Four years after the terrible earthquake that devastated Haiti, life is still difficult for the population of the island.
Sant'Egidio, which immediately intervened with emergency aid, has never abandoned the Haitians, in particular the children and the elderly that were left homeless.
After four years, let us go back and visit the beautiful house where 16 children that had lost everything with the earthquake live, like in a family. And the village where the elderly live together thanks to a system of "long-distance adoptions" by the Italian elderly.
The children’s Family Home
The "Children's Home of the Sant'Egidio Community", opened a few months after the earthquake, accomodates 16 children aged 4 to 10 years old. The house wants to be a welcoming place, where to find the love needed to heal the wounds of the past and the energy to grow and face the future.
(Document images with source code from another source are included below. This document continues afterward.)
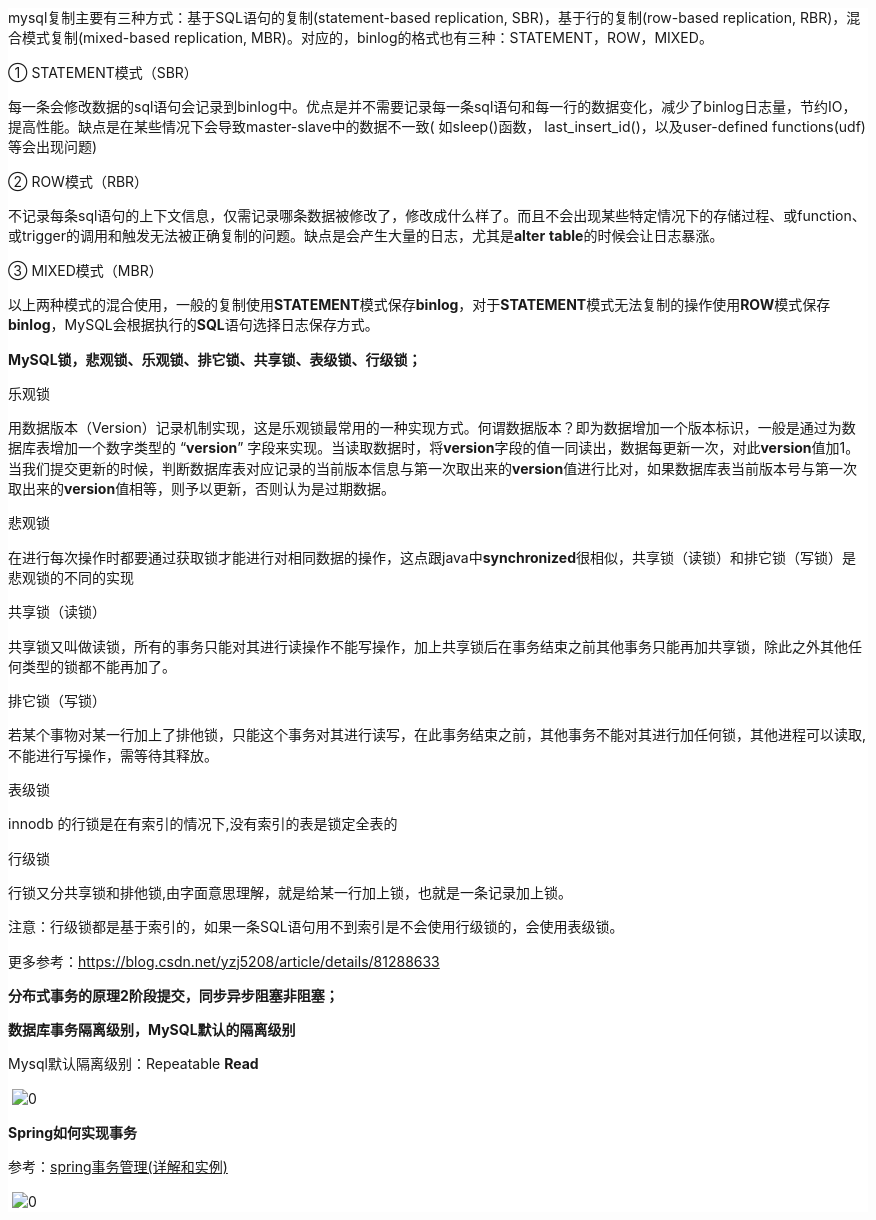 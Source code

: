 mysql复制主要有三种方式：基于SQL语句的复制(statement-based replication, SBR)，基于行的复制(row-based replication, RBR)，混合模式复制(mixed-based replication, MBR)。对应的，binlog的格式也有三种：STATEMENT，ROW，MIXED。

① STATEMENT模式（SBR）

每一条会修改数据的sql语句会记录到binlog中。优点是并不需要记录每一条sql语句和每一行的数据变化，减少了binlog日志量，节约IO，提高性能。缺点是在某些情况下会导致master-slave中的数据不一致(  如sleep()函数， last_insert_id()，以及user-defined functions(udf)等会出现问题)

② ROW模式（RBR）

不记录每条sql语句的上下文信息，仅需记录哪条数据被修改了，修改成什么样了。而且不会出现某些特定情况下的存储过程、或function、或trigger的调用和触发无法被正确复制的问题。缺点是会产生大量的日志，尤其是**alter** **table**的时候会让日志暴涨。

③ MIXED模式（MBR）

以上两种模式的混合使用，一般的复制使用**STATEMENT**模式保存**binlog**，对于**STATEMENT**模式无法复制的操作使用**ROW**模式保存**binlog**，MySQL会根据执行的**SQL**语句选择日志保存方式。

**MySQL锁，悲观锁、乐观锁、排它锁、共享锁、表级锁、行级锁；**

乐观锁

用数据版本（Version）记录机制实现，这是乐观锁最常用的一种实现方式。何谓数据版本？即为数据增加一个版本标识，一般是通过为数据库表增加一个数字类型的 “**version**” 字段来实现。当读取数据时，将**version**字段的值一同读出，数据每更新一次，对此**version**值加1。当我们提交更新的时候，判断数据库表对应记录的当前版本信息与第一次取出来的**version**值进行比对，如果数据库表当前版本号与第一次取出来的**version**值相等，则予以更新，否则认为是过期数据。

悲观锁

在进行每次操作时都要通过获取锁才能进行对相同数据的操作，这点跟java中**synchronized**很相似，共享锁（读锁）和排它锁（写锁）是悲观锁的不同的实现

共享锁（读锁）

共享锁又叫做读锁，所有的事务只能对其进行读操作不能写操作，加上共享锁后在事务结束之前其他事务只能再加共享锁，除此之外其他任何类型的锁都不能再加了。

排它锁（写锁）

若某个事物对某一行加上了排他锁，只能这个事务对其进行读写，在此事务结束之前，其他事务不能对其进行加任何锁，其他进程可以读取,不能进行写操作，需等待其释放。

表级锁

innodb 的行锁是在有索引的情况下,没有索引的表是锁定全表的

行级锁

行锁又分共享锁和排他锁,由字面意思理解，就是给某一行加上锁，也就是一条记录加上锁。

注意：行级锁都是基于索引的，如果一条SQL语句用不到索引是不会使用行级锁的，会使用表级锁。

更多参考：https://blog.csdn.net/yzj5208/article/details/81288633

**分布式事务的原理2阶段提交，同步异步阻塞非阻塞；**

**数据库事务隔离级别，MySQL默认的隔离级别**

Mysql默认隔离级别：Repeatable **Read**

​    ![0](https://note.youdao.com/yws/public/resource/c10ecc5535e673b3f7fa396e57866569/xmlnote/C7D315C4E8414563A3A6565F4C57E105/75071)

**Spring如何实现事务**

参考：[spring事务管理(详解和实例)](https://www.cnblogs.com/yixianyixian/p/8372832.html)

​    ![0](https://note.youdao.com/yws/public/resource/c10ecc5535e673b3f7fa396e57866569/xmlnote/4AE6119C75CC4B298B05A7E139F2B65A/75074)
Everyone goes to school (the youngest girl to the kindergarten). They are in good health: when they arrived, several of them were malnourished and various diseases were faced.
Long-distance adoptions of the elderly in Haiti
Since 2003, the elders of "Long Live the Elderly" of different districts of Rome and many Italian cities have adopted, at long distance, their peers that live in a house of hospitality, made in the city of Port-au-Prince in Haiti by Maurizio Barcaro, a lay missionary.
Many elderly people that lived on the street and did not have any kind of support were welcomed in this house. The house has been a refuge for them and the possibility to survive.
With the terrible earthquake of January 2010, also the home that housed the elderly was heavily damaged and so it was necessary to rebuild a new one.
The elders of "Long Live the Elderly" immediately began collections of various kinds of support to send to their friends who had come suddenly to lack everything. It was thus possible to rebuild, in a short time, small and comfortable houses for two or four people.
"Long Live the Elderly" continues long-distance adoptions for all the elders that live in this new home
Long-distance adoption of children
An active program for nearly a decade that found greater impetus after the earthquake is that of long-distance adoptions to ensure primary and secondary education to a group of children in Port-au-Prince at the Lakay Mwen School.